### Work item:
Exactly the lines from the top of the records below through the one containing "versatile. In many" must be set down, with no line added or dropped.

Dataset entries
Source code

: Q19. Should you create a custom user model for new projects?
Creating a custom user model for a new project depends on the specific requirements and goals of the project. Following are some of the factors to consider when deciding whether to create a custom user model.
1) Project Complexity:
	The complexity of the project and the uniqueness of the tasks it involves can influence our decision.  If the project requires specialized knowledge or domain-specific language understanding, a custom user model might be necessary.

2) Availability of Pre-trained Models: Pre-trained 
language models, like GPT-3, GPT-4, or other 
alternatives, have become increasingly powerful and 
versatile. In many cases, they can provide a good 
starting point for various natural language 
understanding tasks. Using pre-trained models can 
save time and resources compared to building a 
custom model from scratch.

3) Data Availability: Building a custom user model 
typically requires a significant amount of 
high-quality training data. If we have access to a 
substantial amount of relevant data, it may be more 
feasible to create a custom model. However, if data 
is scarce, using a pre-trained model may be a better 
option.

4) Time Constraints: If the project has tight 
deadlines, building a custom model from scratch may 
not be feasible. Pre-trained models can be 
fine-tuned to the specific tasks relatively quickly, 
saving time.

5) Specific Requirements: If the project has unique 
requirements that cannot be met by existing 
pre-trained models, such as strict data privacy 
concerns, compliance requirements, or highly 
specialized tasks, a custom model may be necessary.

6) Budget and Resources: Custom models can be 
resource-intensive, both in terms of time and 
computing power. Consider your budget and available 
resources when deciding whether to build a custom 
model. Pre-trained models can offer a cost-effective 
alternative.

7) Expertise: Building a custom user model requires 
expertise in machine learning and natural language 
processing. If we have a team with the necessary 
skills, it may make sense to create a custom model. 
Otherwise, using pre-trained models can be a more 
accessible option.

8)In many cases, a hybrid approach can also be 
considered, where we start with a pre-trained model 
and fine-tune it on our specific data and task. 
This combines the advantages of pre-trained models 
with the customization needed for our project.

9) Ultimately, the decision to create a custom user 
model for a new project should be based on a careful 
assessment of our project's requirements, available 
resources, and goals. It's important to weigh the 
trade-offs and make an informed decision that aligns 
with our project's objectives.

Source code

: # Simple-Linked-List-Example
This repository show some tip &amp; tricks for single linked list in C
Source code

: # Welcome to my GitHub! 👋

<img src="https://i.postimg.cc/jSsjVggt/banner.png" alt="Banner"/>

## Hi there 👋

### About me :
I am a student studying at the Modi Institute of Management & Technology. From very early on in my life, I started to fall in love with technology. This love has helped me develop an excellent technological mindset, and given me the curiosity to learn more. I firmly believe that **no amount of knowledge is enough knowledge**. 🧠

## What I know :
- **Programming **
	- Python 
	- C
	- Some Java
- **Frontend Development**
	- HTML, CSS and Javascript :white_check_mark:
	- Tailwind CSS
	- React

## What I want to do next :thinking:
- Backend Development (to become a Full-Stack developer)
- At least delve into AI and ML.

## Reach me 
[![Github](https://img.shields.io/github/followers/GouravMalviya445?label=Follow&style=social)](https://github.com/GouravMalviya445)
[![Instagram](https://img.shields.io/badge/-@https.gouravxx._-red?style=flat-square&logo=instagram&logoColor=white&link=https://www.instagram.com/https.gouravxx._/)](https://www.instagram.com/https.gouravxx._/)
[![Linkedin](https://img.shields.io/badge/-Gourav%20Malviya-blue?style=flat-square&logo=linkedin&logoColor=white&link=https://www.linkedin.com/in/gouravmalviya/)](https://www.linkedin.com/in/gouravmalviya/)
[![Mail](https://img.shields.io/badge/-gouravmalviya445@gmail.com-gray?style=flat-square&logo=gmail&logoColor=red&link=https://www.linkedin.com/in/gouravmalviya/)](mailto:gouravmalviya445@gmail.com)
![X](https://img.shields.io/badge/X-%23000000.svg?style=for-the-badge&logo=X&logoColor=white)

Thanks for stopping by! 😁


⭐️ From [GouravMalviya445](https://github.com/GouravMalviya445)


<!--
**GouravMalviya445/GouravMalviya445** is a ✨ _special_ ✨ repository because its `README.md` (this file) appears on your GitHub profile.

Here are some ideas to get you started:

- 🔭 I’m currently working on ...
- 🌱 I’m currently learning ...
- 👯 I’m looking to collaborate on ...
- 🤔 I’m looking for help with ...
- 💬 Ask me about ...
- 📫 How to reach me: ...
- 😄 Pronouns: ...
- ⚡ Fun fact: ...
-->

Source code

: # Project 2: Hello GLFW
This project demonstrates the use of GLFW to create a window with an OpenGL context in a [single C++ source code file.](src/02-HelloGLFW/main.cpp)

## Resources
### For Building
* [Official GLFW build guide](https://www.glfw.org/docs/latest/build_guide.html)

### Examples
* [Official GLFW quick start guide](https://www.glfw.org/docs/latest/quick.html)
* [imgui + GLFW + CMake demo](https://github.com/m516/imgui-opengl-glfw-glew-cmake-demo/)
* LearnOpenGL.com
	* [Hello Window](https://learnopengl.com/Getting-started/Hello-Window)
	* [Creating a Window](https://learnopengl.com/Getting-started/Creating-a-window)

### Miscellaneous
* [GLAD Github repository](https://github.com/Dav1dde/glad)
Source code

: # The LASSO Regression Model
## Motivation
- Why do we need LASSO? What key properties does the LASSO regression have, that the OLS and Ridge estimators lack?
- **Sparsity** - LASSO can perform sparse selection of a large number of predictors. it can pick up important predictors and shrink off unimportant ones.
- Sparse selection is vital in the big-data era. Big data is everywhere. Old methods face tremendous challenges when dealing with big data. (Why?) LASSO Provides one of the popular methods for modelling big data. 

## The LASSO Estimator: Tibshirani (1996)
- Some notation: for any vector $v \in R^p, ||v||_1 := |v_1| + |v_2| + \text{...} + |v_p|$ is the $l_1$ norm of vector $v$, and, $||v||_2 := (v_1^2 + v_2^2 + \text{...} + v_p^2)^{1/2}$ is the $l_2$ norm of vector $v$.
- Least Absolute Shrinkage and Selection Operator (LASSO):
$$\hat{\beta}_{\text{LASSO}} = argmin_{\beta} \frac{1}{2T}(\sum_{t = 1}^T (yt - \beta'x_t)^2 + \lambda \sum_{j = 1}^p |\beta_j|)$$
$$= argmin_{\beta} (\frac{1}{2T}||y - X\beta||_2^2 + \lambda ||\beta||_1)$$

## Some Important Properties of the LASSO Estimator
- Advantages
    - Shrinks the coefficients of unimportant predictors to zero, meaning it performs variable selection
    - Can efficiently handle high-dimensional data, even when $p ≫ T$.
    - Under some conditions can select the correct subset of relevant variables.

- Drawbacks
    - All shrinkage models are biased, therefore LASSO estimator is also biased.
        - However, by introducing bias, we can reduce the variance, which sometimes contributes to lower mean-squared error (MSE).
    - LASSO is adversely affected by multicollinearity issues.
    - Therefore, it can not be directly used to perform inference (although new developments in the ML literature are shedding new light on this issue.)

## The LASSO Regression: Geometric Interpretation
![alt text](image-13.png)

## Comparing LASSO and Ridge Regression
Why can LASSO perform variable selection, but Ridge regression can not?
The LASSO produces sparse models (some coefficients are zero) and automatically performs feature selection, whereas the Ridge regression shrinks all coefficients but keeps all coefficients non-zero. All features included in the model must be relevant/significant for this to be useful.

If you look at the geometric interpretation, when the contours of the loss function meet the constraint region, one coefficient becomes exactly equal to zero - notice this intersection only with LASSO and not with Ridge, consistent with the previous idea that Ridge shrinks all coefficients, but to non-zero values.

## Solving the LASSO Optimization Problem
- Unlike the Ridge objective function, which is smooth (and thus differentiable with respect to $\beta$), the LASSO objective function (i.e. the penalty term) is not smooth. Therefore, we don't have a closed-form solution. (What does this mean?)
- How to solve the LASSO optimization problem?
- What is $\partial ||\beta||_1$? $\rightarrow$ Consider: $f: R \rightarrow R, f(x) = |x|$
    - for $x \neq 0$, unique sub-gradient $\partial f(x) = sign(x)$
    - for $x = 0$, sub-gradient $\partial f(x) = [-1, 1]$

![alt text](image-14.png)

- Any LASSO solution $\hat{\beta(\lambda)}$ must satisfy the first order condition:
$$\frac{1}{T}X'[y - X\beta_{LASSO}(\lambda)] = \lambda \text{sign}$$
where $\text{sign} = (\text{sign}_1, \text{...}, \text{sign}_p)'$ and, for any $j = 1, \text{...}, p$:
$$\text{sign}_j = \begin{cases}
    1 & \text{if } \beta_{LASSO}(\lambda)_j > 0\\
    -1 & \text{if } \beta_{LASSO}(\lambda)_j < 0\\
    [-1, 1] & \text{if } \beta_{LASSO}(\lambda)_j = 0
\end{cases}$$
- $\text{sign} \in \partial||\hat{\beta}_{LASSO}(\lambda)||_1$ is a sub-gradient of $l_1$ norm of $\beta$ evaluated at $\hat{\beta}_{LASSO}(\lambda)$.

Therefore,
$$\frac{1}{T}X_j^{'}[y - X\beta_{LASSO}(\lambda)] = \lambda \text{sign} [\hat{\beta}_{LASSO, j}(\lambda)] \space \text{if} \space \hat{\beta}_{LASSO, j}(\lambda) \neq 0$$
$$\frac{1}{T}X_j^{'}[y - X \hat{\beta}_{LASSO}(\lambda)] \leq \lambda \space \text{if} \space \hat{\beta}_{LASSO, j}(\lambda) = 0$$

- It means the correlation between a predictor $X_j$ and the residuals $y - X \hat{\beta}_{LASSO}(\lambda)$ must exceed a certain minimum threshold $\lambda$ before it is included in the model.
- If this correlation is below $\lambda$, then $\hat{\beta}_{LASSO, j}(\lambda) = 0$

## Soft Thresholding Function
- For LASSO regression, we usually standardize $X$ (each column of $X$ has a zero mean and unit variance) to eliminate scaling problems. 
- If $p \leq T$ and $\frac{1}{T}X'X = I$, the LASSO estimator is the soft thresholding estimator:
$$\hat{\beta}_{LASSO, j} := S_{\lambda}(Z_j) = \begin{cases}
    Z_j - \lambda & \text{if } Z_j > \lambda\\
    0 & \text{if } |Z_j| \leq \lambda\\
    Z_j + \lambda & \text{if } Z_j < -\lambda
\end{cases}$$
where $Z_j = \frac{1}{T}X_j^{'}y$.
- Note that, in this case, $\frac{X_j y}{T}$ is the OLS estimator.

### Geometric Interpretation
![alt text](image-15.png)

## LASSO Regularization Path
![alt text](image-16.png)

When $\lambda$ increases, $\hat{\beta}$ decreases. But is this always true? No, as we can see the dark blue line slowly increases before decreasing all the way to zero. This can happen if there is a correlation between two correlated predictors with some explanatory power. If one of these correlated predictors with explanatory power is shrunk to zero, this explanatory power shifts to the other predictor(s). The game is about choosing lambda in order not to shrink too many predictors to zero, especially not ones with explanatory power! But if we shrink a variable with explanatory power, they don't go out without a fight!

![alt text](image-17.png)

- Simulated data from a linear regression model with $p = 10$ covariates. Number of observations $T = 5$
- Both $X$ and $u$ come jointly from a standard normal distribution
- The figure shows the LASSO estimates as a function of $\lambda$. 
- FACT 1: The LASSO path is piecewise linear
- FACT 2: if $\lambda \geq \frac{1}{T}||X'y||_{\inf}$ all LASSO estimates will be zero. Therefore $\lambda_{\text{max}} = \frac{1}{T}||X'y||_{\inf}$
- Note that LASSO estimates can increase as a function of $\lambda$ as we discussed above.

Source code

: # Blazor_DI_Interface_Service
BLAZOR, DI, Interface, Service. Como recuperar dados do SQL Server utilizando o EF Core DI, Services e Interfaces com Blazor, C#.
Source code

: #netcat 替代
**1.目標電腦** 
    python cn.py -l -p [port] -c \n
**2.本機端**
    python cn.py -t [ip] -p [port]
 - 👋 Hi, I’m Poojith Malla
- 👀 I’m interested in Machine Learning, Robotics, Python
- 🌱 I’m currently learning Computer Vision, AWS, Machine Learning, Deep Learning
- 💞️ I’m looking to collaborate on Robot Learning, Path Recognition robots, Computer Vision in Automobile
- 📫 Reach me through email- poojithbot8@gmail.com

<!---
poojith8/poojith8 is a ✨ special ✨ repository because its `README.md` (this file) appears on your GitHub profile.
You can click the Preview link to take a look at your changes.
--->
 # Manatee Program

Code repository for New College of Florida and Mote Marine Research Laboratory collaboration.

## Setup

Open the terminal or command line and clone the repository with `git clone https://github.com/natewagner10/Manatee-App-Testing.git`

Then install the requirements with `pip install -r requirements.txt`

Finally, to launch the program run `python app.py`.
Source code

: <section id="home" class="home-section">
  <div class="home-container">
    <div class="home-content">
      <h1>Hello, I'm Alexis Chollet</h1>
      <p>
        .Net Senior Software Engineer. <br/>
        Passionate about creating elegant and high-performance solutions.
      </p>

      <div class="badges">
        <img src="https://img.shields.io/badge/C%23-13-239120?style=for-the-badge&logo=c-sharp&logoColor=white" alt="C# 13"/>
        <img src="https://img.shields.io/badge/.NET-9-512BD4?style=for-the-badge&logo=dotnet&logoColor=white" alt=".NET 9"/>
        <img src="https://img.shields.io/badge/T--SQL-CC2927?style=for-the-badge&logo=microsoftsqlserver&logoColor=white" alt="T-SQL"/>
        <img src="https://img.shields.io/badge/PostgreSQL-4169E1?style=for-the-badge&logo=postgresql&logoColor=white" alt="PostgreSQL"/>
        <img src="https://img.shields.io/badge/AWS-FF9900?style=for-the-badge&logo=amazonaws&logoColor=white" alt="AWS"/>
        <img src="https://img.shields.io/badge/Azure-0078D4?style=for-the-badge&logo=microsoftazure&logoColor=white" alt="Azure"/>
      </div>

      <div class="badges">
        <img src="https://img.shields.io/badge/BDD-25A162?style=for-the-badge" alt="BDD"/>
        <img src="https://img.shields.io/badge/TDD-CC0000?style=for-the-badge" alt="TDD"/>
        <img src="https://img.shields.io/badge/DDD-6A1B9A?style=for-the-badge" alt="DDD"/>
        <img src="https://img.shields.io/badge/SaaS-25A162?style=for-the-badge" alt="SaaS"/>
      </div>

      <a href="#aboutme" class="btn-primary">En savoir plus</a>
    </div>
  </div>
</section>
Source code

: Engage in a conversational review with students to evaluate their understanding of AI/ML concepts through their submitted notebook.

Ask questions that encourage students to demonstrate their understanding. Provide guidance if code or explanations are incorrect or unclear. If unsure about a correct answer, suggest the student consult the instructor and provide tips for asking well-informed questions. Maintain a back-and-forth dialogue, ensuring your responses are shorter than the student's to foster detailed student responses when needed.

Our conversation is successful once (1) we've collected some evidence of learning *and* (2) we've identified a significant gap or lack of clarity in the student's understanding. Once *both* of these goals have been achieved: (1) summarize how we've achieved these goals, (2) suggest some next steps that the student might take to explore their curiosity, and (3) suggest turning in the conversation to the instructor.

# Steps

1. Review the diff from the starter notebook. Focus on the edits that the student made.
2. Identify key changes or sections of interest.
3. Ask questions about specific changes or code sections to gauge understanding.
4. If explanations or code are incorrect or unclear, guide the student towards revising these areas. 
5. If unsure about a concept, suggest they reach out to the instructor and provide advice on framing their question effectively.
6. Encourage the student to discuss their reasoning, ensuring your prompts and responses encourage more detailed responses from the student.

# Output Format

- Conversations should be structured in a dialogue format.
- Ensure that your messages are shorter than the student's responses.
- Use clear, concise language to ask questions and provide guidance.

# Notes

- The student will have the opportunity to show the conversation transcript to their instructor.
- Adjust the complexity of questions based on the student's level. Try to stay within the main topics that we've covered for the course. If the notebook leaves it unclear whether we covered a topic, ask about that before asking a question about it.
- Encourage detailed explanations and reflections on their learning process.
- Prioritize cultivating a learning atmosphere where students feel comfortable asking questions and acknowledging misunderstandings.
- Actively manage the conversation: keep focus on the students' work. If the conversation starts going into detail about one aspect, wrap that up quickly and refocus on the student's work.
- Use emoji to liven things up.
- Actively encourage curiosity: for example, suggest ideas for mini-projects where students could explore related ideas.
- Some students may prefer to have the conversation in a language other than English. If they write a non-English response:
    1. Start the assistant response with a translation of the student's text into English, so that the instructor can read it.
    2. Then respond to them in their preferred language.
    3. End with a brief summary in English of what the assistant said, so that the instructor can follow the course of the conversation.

### Solution to this problem:
Source code

: Q19. Should you create a custom user model for new projects?
Creating a custom user model for a new project depends on the specific requirements and goals of the project. Following are some of the factors to consider when deciding whether to create a custom user model.
1) Project Complexity:
	The complexity of the project and the uniqueness of the tasks it involves can influence our decision.  If the project requires specialized knowledge or domain-specific language understanding, a custom user model might be necessary.

2) Availability of Pre-trained Models: Pre-trained 
language models, like GPT-3, GPT-4, or other 
alternatives, have become increasingly powerful and 
versatile. In many cases, they can provide a good 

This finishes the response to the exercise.